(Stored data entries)

##############################

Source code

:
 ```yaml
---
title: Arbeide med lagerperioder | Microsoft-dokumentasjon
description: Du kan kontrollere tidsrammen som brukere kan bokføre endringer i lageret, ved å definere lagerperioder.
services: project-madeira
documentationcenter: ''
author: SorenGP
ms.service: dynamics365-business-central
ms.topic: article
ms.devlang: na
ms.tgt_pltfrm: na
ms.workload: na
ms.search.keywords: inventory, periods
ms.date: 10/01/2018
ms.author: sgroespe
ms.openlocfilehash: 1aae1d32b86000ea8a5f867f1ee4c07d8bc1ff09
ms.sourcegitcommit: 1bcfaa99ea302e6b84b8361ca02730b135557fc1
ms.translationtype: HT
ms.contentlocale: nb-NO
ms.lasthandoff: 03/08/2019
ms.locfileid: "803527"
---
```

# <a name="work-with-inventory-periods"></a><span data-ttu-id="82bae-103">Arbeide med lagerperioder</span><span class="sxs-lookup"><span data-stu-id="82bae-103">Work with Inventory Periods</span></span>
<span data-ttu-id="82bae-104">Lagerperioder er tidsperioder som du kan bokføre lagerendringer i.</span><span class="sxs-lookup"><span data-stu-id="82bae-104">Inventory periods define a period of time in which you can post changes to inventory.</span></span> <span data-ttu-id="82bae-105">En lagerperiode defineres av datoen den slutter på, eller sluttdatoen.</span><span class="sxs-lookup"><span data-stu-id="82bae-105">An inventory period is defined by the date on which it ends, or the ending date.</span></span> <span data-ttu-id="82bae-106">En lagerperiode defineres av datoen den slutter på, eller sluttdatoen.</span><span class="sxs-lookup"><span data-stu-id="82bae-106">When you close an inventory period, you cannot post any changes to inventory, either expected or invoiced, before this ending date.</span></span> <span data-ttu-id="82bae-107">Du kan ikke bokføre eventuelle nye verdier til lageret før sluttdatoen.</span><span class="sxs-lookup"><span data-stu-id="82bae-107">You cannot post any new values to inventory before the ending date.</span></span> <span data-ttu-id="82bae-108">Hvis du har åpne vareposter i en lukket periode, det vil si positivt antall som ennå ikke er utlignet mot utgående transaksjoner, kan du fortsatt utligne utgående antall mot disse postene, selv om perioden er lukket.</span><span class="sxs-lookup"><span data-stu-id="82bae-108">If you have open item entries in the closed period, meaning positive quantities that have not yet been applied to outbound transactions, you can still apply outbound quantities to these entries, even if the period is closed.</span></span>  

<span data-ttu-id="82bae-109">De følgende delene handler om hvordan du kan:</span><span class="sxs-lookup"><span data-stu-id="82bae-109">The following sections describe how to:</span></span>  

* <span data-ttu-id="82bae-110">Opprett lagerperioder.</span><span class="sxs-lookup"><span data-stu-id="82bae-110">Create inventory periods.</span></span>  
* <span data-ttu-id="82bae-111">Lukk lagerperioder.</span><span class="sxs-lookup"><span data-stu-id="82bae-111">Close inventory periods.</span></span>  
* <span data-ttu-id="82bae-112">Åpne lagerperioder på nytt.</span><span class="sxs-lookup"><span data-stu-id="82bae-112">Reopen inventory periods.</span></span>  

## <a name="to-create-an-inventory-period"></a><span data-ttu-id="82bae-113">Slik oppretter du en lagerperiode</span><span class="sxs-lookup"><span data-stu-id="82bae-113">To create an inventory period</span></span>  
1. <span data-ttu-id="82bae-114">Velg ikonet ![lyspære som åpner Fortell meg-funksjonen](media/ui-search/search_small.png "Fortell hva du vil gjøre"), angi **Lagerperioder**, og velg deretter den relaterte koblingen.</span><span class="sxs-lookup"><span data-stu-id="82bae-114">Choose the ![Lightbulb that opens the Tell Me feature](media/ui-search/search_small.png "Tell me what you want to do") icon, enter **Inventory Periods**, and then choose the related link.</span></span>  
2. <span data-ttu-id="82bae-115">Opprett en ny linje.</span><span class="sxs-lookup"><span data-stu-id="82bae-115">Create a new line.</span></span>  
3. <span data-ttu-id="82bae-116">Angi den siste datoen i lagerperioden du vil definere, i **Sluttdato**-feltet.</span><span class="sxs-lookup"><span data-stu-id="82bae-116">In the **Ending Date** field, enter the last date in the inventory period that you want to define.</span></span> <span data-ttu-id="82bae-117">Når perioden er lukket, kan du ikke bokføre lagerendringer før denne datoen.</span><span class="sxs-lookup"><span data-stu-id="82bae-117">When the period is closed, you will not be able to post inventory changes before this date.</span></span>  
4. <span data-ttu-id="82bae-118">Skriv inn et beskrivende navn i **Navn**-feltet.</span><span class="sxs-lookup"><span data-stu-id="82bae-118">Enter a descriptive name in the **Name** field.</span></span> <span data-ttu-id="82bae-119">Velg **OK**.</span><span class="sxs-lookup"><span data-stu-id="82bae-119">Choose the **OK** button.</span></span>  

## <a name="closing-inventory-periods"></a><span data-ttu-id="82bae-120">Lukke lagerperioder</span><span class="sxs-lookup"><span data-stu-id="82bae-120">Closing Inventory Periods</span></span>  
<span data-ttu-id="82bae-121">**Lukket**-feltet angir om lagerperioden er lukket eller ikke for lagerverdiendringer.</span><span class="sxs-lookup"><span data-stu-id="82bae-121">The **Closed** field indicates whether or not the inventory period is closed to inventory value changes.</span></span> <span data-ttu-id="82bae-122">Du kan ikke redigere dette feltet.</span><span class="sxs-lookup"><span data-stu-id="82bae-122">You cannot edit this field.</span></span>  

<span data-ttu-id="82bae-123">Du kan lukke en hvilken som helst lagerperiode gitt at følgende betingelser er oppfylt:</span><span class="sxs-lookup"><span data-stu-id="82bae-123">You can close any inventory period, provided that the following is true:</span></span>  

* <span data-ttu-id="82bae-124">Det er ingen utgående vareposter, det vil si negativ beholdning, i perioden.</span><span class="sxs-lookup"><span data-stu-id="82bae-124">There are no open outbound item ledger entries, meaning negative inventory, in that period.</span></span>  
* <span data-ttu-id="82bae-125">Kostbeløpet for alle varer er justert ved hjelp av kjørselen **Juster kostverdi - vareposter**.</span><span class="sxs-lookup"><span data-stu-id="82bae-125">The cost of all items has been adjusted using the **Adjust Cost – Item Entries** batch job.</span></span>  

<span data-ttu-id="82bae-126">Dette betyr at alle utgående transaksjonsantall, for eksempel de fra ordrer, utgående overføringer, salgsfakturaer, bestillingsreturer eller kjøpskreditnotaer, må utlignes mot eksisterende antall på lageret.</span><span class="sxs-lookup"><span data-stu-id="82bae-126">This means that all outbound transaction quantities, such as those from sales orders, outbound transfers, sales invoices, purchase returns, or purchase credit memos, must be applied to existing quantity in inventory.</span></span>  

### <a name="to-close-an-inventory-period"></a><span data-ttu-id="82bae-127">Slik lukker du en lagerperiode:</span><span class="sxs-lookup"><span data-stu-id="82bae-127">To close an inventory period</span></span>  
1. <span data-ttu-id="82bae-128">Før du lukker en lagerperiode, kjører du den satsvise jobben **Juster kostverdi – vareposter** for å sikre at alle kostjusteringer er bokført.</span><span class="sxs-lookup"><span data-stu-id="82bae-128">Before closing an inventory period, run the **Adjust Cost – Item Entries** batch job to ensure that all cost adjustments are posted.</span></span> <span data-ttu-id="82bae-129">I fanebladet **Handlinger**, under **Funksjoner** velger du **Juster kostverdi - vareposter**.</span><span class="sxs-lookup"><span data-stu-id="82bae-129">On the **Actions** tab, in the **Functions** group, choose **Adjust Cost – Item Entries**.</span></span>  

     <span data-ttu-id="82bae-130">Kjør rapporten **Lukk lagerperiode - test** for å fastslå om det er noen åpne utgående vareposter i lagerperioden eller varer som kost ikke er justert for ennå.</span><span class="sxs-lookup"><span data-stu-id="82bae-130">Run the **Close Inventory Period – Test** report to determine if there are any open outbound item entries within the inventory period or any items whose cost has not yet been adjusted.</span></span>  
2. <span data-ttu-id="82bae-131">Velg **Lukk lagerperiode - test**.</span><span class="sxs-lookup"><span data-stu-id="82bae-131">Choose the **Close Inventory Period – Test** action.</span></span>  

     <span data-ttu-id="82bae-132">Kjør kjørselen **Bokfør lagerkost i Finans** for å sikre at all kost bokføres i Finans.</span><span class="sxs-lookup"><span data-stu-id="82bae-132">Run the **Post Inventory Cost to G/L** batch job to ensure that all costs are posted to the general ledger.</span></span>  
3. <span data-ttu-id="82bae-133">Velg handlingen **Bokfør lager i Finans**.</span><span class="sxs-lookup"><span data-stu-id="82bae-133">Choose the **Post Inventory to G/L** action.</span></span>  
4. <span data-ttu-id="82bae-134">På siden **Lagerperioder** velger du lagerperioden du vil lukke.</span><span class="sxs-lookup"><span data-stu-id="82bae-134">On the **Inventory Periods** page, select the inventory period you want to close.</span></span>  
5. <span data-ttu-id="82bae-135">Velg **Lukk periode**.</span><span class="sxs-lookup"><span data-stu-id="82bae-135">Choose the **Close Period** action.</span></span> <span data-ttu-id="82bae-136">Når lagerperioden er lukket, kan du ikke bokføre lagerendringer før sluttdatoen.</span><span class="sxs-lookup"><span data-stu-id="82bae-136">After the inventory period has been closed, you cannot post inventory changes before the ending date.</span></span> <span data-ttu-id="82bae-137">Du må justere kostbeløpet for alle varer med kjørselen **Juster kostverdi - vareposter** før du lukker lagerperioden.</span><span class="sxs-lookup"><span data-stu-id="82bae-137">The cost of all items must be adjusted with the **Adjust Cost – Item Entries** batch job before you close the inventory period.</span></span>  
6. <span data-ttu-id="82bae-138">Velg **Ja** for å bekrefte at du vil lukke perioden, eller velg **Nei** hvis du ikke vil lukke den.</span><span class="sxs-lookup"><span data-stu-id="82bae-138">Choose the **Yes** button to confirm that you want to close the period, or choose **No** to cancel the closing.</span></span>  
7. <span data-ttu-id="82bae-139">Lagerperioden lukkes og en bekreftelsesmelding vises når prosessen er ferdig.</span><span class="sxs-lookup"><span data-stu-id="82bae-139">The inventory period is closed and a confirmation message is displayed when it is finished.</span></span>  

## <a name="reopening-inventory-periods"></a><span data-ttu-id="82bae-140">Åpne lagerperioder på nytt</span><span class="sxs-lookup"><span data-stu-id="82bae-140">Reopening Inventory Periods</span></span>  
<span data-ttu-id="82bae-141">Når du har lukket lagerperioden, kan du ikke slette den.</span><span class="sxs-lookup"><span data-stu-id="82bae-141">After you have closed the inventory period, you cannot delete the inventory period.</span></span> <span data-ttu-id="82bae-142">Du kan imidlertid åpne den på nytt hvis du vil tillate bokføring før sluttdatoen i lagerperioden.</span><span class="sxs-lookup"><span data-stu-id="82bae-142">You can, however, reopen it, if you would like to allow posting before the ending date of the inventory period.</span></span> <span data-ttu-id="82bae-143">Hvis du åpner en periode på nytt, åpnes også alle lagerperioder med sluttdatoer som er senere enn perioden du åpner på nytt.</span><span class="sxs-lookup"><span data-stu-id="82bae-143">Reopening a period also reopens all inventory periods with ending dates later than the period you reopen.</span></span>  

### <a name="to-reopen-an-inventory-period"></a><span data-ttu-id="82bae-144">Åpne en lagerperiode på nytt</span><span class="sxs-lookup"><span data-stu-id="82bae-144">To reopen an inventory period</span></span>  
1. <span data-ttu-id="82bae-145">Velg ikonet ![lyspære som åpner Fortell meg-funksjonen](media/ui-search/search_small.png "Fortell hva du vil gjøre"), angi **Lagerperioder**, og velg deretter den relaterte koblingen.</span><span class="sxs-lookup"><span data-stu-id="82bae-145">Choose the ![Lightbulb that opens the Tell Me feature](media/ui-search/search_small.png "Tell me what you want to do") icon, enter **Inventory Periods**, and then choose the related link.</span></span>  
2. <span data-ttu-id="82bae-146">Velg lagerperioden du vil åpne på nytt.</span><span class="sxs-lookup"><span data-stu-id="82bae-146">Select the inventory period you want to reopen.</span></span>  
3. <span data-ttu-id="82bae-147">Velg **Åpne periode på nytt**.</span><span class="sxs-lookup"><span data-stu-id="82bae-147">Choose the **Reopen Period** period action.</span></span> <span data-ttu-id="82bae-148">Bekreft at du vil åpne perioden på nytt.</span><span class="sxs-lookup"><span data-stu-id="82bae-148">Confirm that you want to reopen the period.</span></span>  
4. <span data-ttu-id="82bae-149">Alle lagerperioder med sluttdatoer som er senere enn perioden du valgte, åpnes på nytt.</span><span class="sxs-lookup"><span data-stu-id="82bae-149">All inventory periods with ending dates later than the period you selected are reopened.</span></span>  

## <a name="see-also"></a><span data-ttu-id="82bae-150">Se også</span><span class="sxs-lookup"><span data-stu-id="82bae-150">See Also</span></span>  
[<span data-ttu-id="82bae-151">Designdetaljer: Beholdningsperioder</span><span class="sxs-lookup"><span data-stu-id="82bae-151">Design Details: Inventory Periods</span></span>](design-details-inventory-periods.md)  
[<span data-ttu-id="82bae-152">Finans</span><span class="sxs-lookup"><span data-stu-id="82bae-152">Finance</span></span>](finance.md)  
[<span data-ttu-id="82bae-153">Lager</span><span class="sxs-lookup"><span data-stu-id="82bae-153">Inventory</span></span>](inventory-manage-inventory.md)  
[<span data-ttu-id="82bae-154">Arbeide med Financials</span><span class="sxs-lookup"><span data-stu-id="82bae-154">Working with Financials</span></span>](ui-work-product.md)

##############################

WHAT THE EXERCISE ASKS
A single number is the whole answer: the tally of lines in the entries that hold "link".

REPLY TO THE TASK
2